From being “equally poor” in 1978, different geographical regions of China have drifted further and further apart in per capita income in the past decades as shown in the figure below. This is also corroborated by time series data on Gini coefficient which increased from 0.16 percent in 1978 to 0.47 percent in 2017. Per-capita income of the cities along the coastal areas grew faster than other provinces as economic activities gravitated towards those dynamic growth areas. The chart shows that diverging per-capita incomes between the coastal provinces and other parts of the country, which became notable by the second decade of the reform period in 1998, continued to persist by 2017. In 2017, per capita income in Gansu, a province in the Northwest was 84 times higher than in 1978 but per capita incomes in Beijing and Shanghai were over four times higher than that in Gansu.

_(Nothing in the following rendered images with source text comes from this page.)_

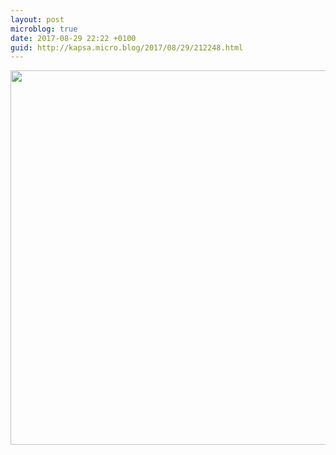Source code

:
 ```yaml
---
layout: post
microblog: true
date: 2017-08-29 22:22 +0100
guid: http://kapsa.micro.blog/2017/08/29/212248.html
---
```



<img src="http://blog.jeankapsa.com/uploads/2017/81ca2eb7c4.jpg" width="600" height="599" />
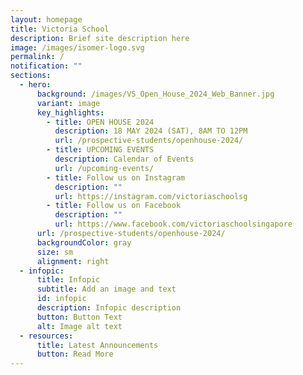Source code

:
 ```yaml
---
layout: homepage
title: Victoria School
description: Brief site description here
image: /images/isomer-logo.svg
permalink: /
notification: ""
sections:
  - hero:
      background: /images/VS_Open_House_2024_Web_Banner.jpg
      variant: image
      key_highlights:
        - title: OPEN HOUSE 2024
          description: 18 MAY 2024 (SAT), 8AM TO 12PM
          url: /prospective-students/openhouse-2024/
        - title: UPCOMING EVENTS
          description: Calendar of Events
          url: /upcoming-events/
        - title: Follow us on Instagram
          description: ""
          url: https://instagram.com/victoriaschoolsg
        - title: Follow us on Facebook
          description: ""
          url: https://www.facebook.com/victoriaschoolsingapore
      url: /prospective-students/openhouse-2024/
      backgroundColor: gray
      size: sm
      alignment: right
  - infopic:
      title: Infopic
      subtitle: Add an image and text
      id: infopic
      description: Infopic description
      button: Button Text
      alt: Image alt text
  - resources:
      title: Latest Announcements
      button: Read More
---
```

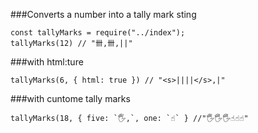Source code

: ###Converts a number into a tally mark sting

```
const tallyMarks = require("../index");
tallyMarks(12) // "卌,卌,||"
```

###with html:ture

```
tallyMarks(6, { html: true }) // "<s>||||</s>,|"
```

###with cuntome tally marks

```
tallyMarks(18, { five: `🖐️,`, one: `☝️` } //"🖐️🖐️🖐️☝️☝️☝️"
```
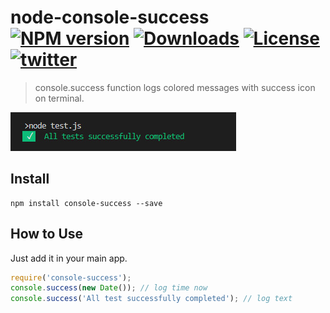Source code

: # node-console-success [![NPM version][npm-image]][npm-url] [![Downloads][downloads-image]][downloads-url] [![License][license-image]][license-url] [![twitter][twitter-badge]][twitter]
> console.success function logs colored messages with success icon on terminal.

![console.success result image](/assets/sample.jpg)

## Install
```
npm install console-success --save
```

## How to Use
Just add it in your main app.
```js
require('console-success');
console.success(new Date()); // log time now
console.success('All test successfully completed'); // log text
```

[npm-image]: https://img.shields.io/npm/v/console-success.svg
[npm-url]: https://npmjs.org/package/console-success
[downloads-image]: http://img.shields.io/npm/dm/console-success.svg
[downloads-url]: https://npmjs.org/package/console-success
[license-image]: https://img.shields.io/:license-mit-blue.svg
[license-url]: LICENSE.md
[twitter]: https://twitter.com/intent/tweet?text=Check%20out%20console-success%20by%20%40ttunc%20https%3A%2F%2Fgithub.com%2Ftufantunc%2Fnode-console-success%20%F0%9F%91%8D
[twitter-badge]: https://img.shields.io/twitter/url/https/github.com/tufantunc/node-console-success.svg?style=social
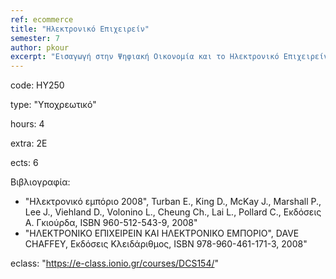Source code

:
 ```yaml
---
ref: ecommerce
title: "Ηλεκτρονικό Επιχειρείν"
semester: 7
author: pkour
excerpt: "Εισαγωγή στην Ψηφιακή Οικονομία και το Ηλεκτρονικό Επιχειρείν. Βασικοί Ορισμοί. Ηλεκτρονικό Εμπόριο vs. Ηλεκτρονικό Επιχειρείν. Μοντέλα και Εφαρμογές Διεπιχειρησιακού (B2B) Ηλεκτρονικού Επιχειρείν. Μοντέλα και Εφαρμογές Πελατοκεντρικού (B2C) Ηλεκτρονικού Επιχειρείν. Άλλες Εφαρμογές Αξίας στην Ψηφιακή Οικονομία (Εταιρικές Πύλες, Ηλεκτρονική Διακυβέρνηση, Διαχείριση Σχέσεων με Πελάτες - CRM). Ηλεκτρονικά Συστήματα Πληρωμών (e-Payment). Τεχνολογίες και Δικτυακές Υποδομές (Intranets/Extranets, Δίκτυα VPN). Ηλεκτρονικό Μάρκετινγκ και Επικοινωνία. Ασφάλεια και Προστασία στο Ηλεκτρονικό Επιχειρείν. Νομοθετικό Πλαίσιο και Ηθική στο Ηλεκτρονικό Επιχειρείν. Στρατηγική Διαχείριση Ηλεκτρονικού Επιχειρείν. Νέες Μορφές Ηλεκτρονικού Επιχειρείν (Κινητό και Ασύρματο Επιχειρείν)."
---
```


code: ΗΥ250

type: "Υποχρεωτικό"

hours: 4

extra: 2Ε

ects: 6

Βιβλιογραφία: 
  - "Ηλεκτρονικό εμπόριο 2008", Turban E., King D., McKay J., Marshall P., Lee J., Viehland D., Volonino L., Cheung Ch., Lai L., Pollard C., Εκδόσεις Α. Γκιούρδα, ISBN 960-512-543-9, 2008"
  - "ΗΛΕΚΤΡΟΝΙΚΟ ΕΠΙΧΕΙΡΕΙΝ ΚΑΙ ΗΛΕΚΤΡΟΝΙΚΟ ΕΜΠΟΡΙΟ", DAVE CHAFFEY, Εκδόσεις Κλειδάριθμος, ISBN 978-960-461-171-3, 2008"
  
eclass: "https://e-class.ionio.gr/courses/DCS154/"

What Are the Underlying Factors?
First, geographical location plays a significant role. Lower income provinces are typically located in land-lock areas and share borders with low-income neighboring economies. Many of them are even situated in mountainous or desert areas, which are not conducive for urbanization and manufacturing activities. Furthermore, it is costly to develop infrastructure and increase their connectivity to other regions. Coastal cities, on the other hand, are suitable for urbanization and infrastructure development, including sea ports, and close to much richer neighboring countries, hence having more exposure to manufacturing and trade. For example, the southeastern coastal provinces such as Guangdong, Fujian, Zhejiang, and Jiangsu, have become manufacturing hubs, benefiting from China’s opening-up to international trade as well as the rapid growth in national incomes.

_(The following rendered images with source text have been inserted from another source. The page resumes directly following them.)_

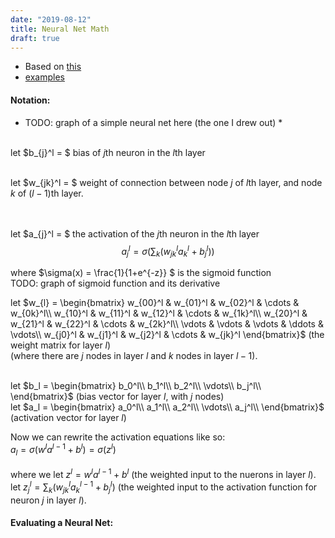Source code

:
 ```yaml
---
date: "2019-08-12"
title: Neural Net Math
draft: true
---
```


* Based on [this](https://divadnojnarg.github.io/blog/mathjax/)
* [examples](https://github.com/DivadNojnarg/divadnojnarg.github.io/blob/master/blog/mathjax/index.html)

#### Notation:
<!-- TODO: think about writing this in latex and compiling to html? -->
<!-- https://tex.stackexchange.com/questions/39309/convert-latex-to-html -->

<p>
<!--
$$
\begin{equation}
x(t) = e^{\int_{t_0}^tp(s)ds}\Bigg(\int_{t_0}^t\Big(q(s)e^{-\int_{t_0}^sp(\tau)d\tau}\Big)ds + x_0\Bigg).
\end{equation}
$$
-->

* TODO: graph of a simple neural net here (the one I drew out) *
<br><br>

let $b_{j}^l = $ bias of $j$th neuron in the $l$th layer
<br><br>

let $w_{jk}^l = $ weight of connection between node $j$ of $l$th layer, and node $k$ of $(l-1)$th layer. <br>
<br><br>

let $a_{j}^l = $ the activation of the $j$th neuron in the $l$th layer <br>
$$
\begin{equation}
a_{j}^l = \sigma( \sum_{k} (w_{jk}^l a_k^l + b_j^l))
\end{equation}
$$

where $\sigma(x) = \frac{1}{1+e^{-z}} $ is the sigmoid function <br>
TODO: graph of sigmoid function and its derivative


let $w_{l} = \begin{bmatrix}
                w_{00}^l & w_{01}^l & w_{02}^l & \cdots & w_{0k}^l\\
                w_{10}^l & w_{11}^l & w_{12}^l & \cdots & w_{1k}^l\\
                w_{20}^l & w_{21}^l & w_{22}^l & \cdots & w_{2k}^l\\
                \vdots & \vdots & \vdots & \ddots & \vdots\\
                w_{j0}^l & w_{j1}^l & w_{j2}^l & \cdots & w_{jk}^l
             \end{bmatrix}$
(the weight matrix for layer $l$) <br>
(where there are $j$ nodes in layer $l$ and $k$ nodes in layer $l-1$).
<br><br>


let $b_l = \begin{bmatrix}
                b_0^l\\
                b_1^l\\
                b_2^l\\
                \vdots\\
                b_j^l\\
             \end{bmatrix}$
(bias vector for layer $l$, with $j$ nodes) <br>
let $a_l = \begin{bmatrix}
                a_0^l\\
                a_1^l\\
                a_2^l\\
                \vdots\\
                a_j^l\\
             \end{bmatrix}$
(activation vector for layer $l$) <br>

Now we can rewrite the activation equations like so: <br>
$a_l = \sigma(w^l a^{l-1} + b^l) = \sigma(z^l)$ <br><br>
where we let $z^l = w^l a^{l-1} + b^l$ (the weighted input to the nuerons in layer $l$). <br>
let $z_j^l = \sum_{k} (w_{jk}^l a_k^{l-1} + b_j^l)$ (the weighted input to the activation function for neuron $j$ in layer $l$).

</p>


#### Evaluating a Neural Net:
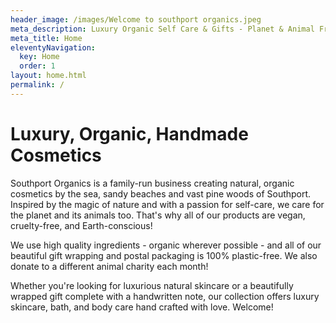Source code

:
 ```yaml
---
header_image: /images/Welcome to southport organics.jpeg
meta_description: Luxury Organic Self Care & Gifts - Planet & Animal Friendly
meta_title: Home
eleventyNavigation:
  key: Home
  order: 1
layout: home.html
permalink: /
---
```

# Luxury, Organic, Handmade Cosmetics

Southport Organics is a family-run business creating natural, organic cosmetics by the sea, sandy beaches and vast pine woods of Southport. Inspired by the magic of nature and with a passion for self-care, we care for the planet and its animals too. That's why all of our products are vegan, cruelty-free, and Earth-conscious!

We use high quality ingredients - organic wherever possible - and all of our beautiful gift wrapping and postal packaging is 100% plastic-free. We also donate to a different animal charity each month!

Whether you're looking for luxurious natural skincare or a beautifully wrapped gift complete with a handwritten note, our collection offers luxury skincare, bath, and body care hand crafted with love. Welcome!
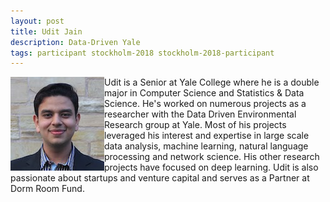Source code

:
 ```yaml
---
layout: post
title: Udit Jain
description: Data-Driven Yale
tags: participant stockholm-2018 stockholm-2018-participant
---
```

<img align="left" width="150" height="150" src="/events/2018-04-stockholm/people/jain_udit.jpg" alt="Udit Jain"/>Udit is a Senior at Yale College where he is a double major in Computer Science and Statistics & Data Science. He's worked on numerous projects as a researcher with the Data Driven Environmental Research group at Yale. Most of his projects leveraged his interest and expertise in large scale data analysis, machine learning, natural language processing and network science. His other research projects have focused on deep learning. Udit is also passionate about startups and venture capital and serves as a Partner at Dorm Room Fund.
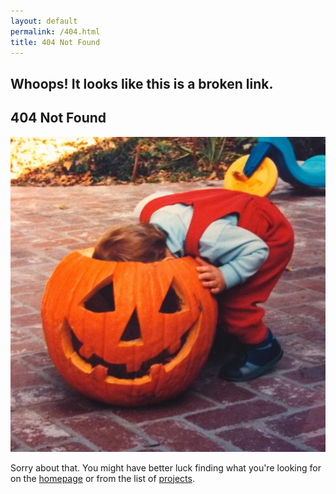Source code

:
 ```yaml
---
layout: default
permalink: /404.html
title: 404 Not Found
---
```

<h2 class="featured-text">Whoops! It looks like this is a broken link.
</h2>

<div class="content-block">
  <h2 class="featured-text" id="profile-intro">404 Not Found
  </h2>
  </div>
<div class="content-block">
  <img src="/assets/404.jpg" id="profile-img">
  </div>

Sorry about that. You might have better luck finding what you're looking for on the [homepage](https://holdensparacino.com/) or from the list of [projects](/work).
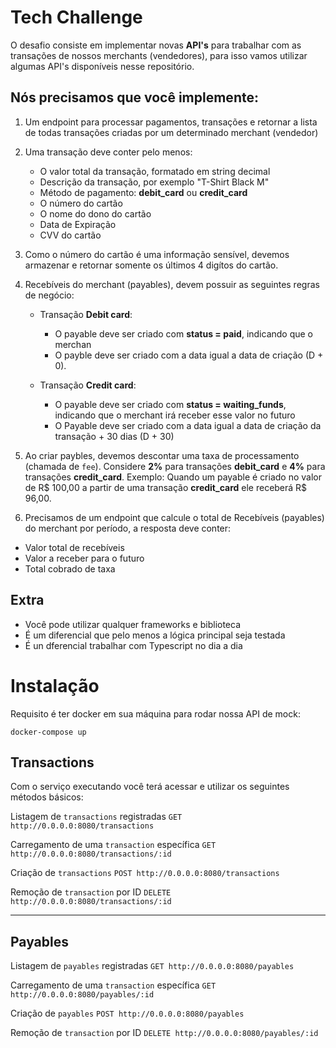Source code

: # Tech Challenge
O desafio consiste em implementar novas **API's** para trabalhar com as transações de nossos merchants (vendedores),
para isso vamos utilizar algumas API's disponíveis nesse repositório.

## Nós precisamos que você implemente:

1. Um endpoint para processar pagamentos, transações e retornar a lista de todas transações criadas por um determinado merchant (vendedor)

2. Uma transação deve conter pelo menos:
    * O valor total da transação, formatado em string decimal
    * Descrição da transação, por exemplo "T-Shirt Black M"
    * Método de pagamento: **debit_card** ou **credit_card**
    * O número do cartão
    * O nome do dono do cartão
    * Data de Expiração
    * CVV do cartão

3. Como o número do cartão é uma informação sensível, devemos armazenar e retornar somente os últimos 4 digítos do cartão.

4. Recebíveis do merchant (payables), devem possuir as seguintes regras de negócio:
    * Transação **Debit card**:
      * O payable deve ser criado com **status = paid**, indicando que o merchan
      * O payble deve ser criado com a data igual a data de criação (D + 0).

    * Transação **Credit card**:
      * O payable deve ser criado com **status = waiting_funds**, indicando que o merchant irá receber esse valor no futuro
      * O Payable deve ser criado com a data igual a data de criação da transação  + 30 dias (D + 30)

5. Ao criar paybles, devemos descontar uma taxa de processamento (chamada de `fee`). Considere **2%** para transações **debit_card**
e **4%** para transações **credit_card**. Exemplo: Quando um payable é criado no valor de R$ 100,00 a partir de uma transação **credit_card**  ele receberá R$ 96,00.

6. Precisamos de um endpoint que calcule o total de Recebíveis (payables) do merchant por período, a resposta deve conter:
  * Valor total de recebíveis
  * Valor a receber para o futuro
  * Total cobrado de taxa 

## Extra
- Você pode utilizar qualquer frameworks e biblioteca
- É um diferencial que pelo menos a lógica principal seja testada
- É un dferencial trabalhar com Typescript no dia a dia



# Instalação
Requisito é ter docker em sua máquina para rodar nossa API de mock:

```
docker-compose up
```

## Transactions
Com o serviço executando você terá acessar e utilizar os seguintes métodos básicos:

Listagem de `transactions` registradas
`GET http://0.0.0.0:8080/transactions`

Carregamento de uma `transaction` específica
`GET http://0.0.0.0:8080/transactions/:id`

Criação de `transactions`
`POST http://0.0.0.0:8080/transactions`

Remoção de `transaction` por ID
`DELETE http://0.0.0.0:8080/transactions/:id`

---

## Payables
Listagem de `payables` registradas
`GET http://0.0.0.0:8080/payables`

Carregamento de uma `transaction` específica
`GET http://0.0.0.0:8080/payables/:id`

Criação de `payables`
`POST http://0.0.0.0:8080/payables`

Remoção de `transaction` por ID
`DELETE http://0.0.0.0:8080/payables/:id`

Second, the role of local governments in leveraging geographical advantages has also been important. While the central government has been strategic in enabling the populous coastal areas to develop quickly to lift up the country’s overall development, local officials in the coastal areas have also been very driven in attracting foreign direct investment, and facilitating the establishment of local enterprises that process manufactured goods and re-export them.
Third, once regional disparities start to develop, further divergent paths tend to kick in. As coastal areas boomed, and special economic zones set up within these provinces spurred their development even further, more and more skilled and unskilled workers and entrepreneurs would gravitate towards these areas in search of opportunities. On the other hand, sluggish business environments and subdued tax revenues in the inner provinces mean local governments have had less financial resources and perhaps also less motivation to address related challenges ranging from persistently-unprofitable state owned enterprises and widening deficits in pension systems.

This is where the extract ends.